How to complete this task> Your task is to print all of the entries exactly, though the pictures should not be included.

Given data>
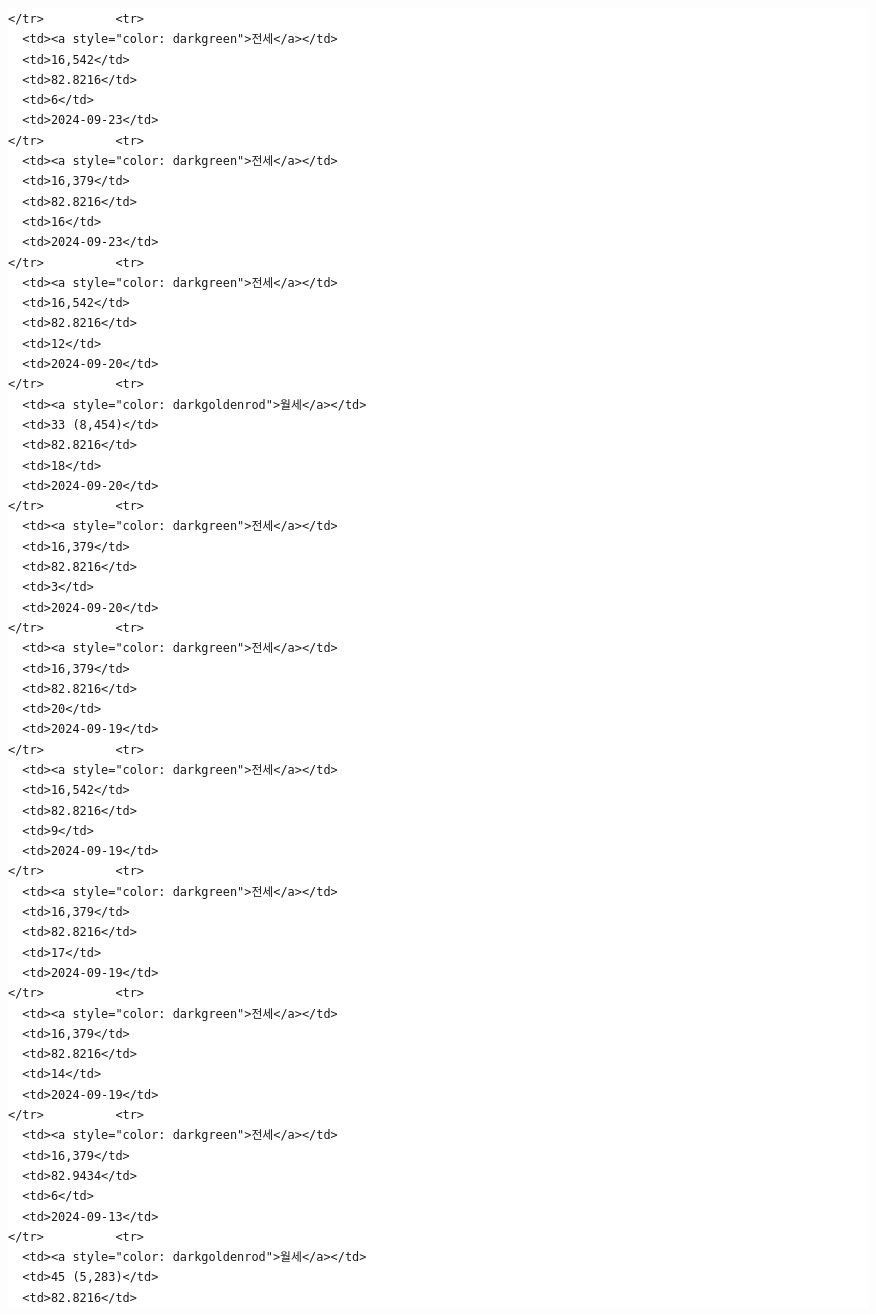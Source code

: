     </tr>          <tr>
      <td><a style="color: darkgreen">전세</a></td>
      <td>16,542</td>
      <td>82.8216</td>
      <td>6</td>
      <td>2024-09-23</td>
    </tr>          <tr>
      <td><a style="color: darkgreen">전세</a></td>
      <td>16,379</td>
      <td>82.8216</td>
      <td>16</td>
      <td>2024-09-23</td>
    </tr>          <tr>
      <td><a style="color: darkgreen">전세</a></td>
      <td>16,542</td>
      <td>82.8216</td>
      <td>12</td>
      <td>2024-09-20</td>
    </tr>          <tr>
      <td><a style="color: darkgoldenrod">월세</a></td>
      <td>33 (8,454)</td>
      <td>82.8216</td>
      <td>18</td>
      <td>2024-09-20</td>
    </tr>          <tr>
      <td><a style="color: darkgreen">전세</a></td>
      <td>16,379</td>
      <td>82.8216</td>
      <td>3</td>
      <td>2024-09-20</td>
    </tr>          <tr>
      <td><a style="color: darkgreen">전세</a></td>
      <td>16,379</td>
      <td>82.8216</td>
      <td>20</td>
      <td>2024-09-19</td>
    </tr>          <tr>
      <td><a style="color: darkgreen">전세</a></td>
      <td>16,542</td>
      <td>82.8216</td>
      <td>9</td>
      <td>2024-09-19</td>
    </tr>          <tr>
      <td><a style="color: darkgreen">전세</a></td>
      <td>16,379</td>
      <td>82.8216</td>
      <td>17</td>
      <td>2024-09-19</td>
    </tr>          <tr>
      <td><a style="color: darkgreen">전세</a></td>
      <td>16,379</td>
      <td>82.8216</td>
      <td>14</td>
      <td>2024-09-19</td>
    </tr>          <tr>
      <td><a style="color: darkgreen">전세</a></td>
      <td>16,379</td>
      <td>82.9434</td>
      <td>6</td>
      <td>2024-09-13</td>
    </tr>          <tr>
      <td><a style="color: darkgoldenrod">월세</a></td>
      <td>45 (5,283)</td>
      <td>82.8216</td>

Answer below>
Source code

:     </tr>          <tr>
      <td><a style="color: darkgreen">전세</a></td>
      <td>16,542</td>
      <td>82.8216</td>
      <td>6</td>
      <td>2024-09-23</td>
    </tr>          <tr>
      <td><a style="color: darkgreen">전세</a></td>
      <td>16,379</td>
      <td>82.8216</td>
      <td>16</td>
      <td>2024-09-23</td>
    </tr>          <tr>
      <td><a style="color: darkgreen">전세</a></td>
      <td>16,542</td>
      <td>82.8216</td>
      <td>12</td>
      <td>2024-09-20</td>
    </tr>          <tr>
      <td><a style="color: darkgoldenrod">월세</a></td>
      <td>33 (8,454)</td>
      <td>82.8216</td>
      <td>18</td>
      <td>2024-09-20</td>
    </tr>          <tr>
      <td><a style="color: darkgreen">전세</a></td>
      <td>16,379</td>
      <td>82.8216</td>
      <td>3</td>
      <td>2024-09-20</td>
    </tr>          <tr>
      <td><a style="color: darkgreen">전세</a></td>
      <td>16,379</td>
      <td>82.8216</td>
      <td>20</td>
      <td>2024-09-19</td>
    </tr>          <tr>
      <td><a style="color: darkgreen">전세</a></td>
      <td>16,542</td>
      <td>82.8216</td>
      <td>9</td>
      <td>2024-09-19</td>
    </tr>          <tr>
      <td><a style="color: darkgreen">전세</a></td>
      <td>16,379</td>
      <td>82.8216</td>
      <td>17</td>
      <td>2024-09-19</td>
    </tr>          <tr>
      <td><a style="color: darkgreen">전세</a></td>
      <td>16,379</td>
      <td>82.8216</td>
      <td>14</td>
      <td>2024-09-19</td>
    </tr>          <tr>
      <td><a style="color: darkgreen">전세</a></td>
      <td>16,379</td>
      <td>82.9434</td>
      <td>6</td>
      <td>2024-09-13</td>
    </tr>          <tr>
      <td><a style="color: darkgoldenrod">월세</a></td>
      <td>45 (5,283)</td>
      <td>82.8216</td>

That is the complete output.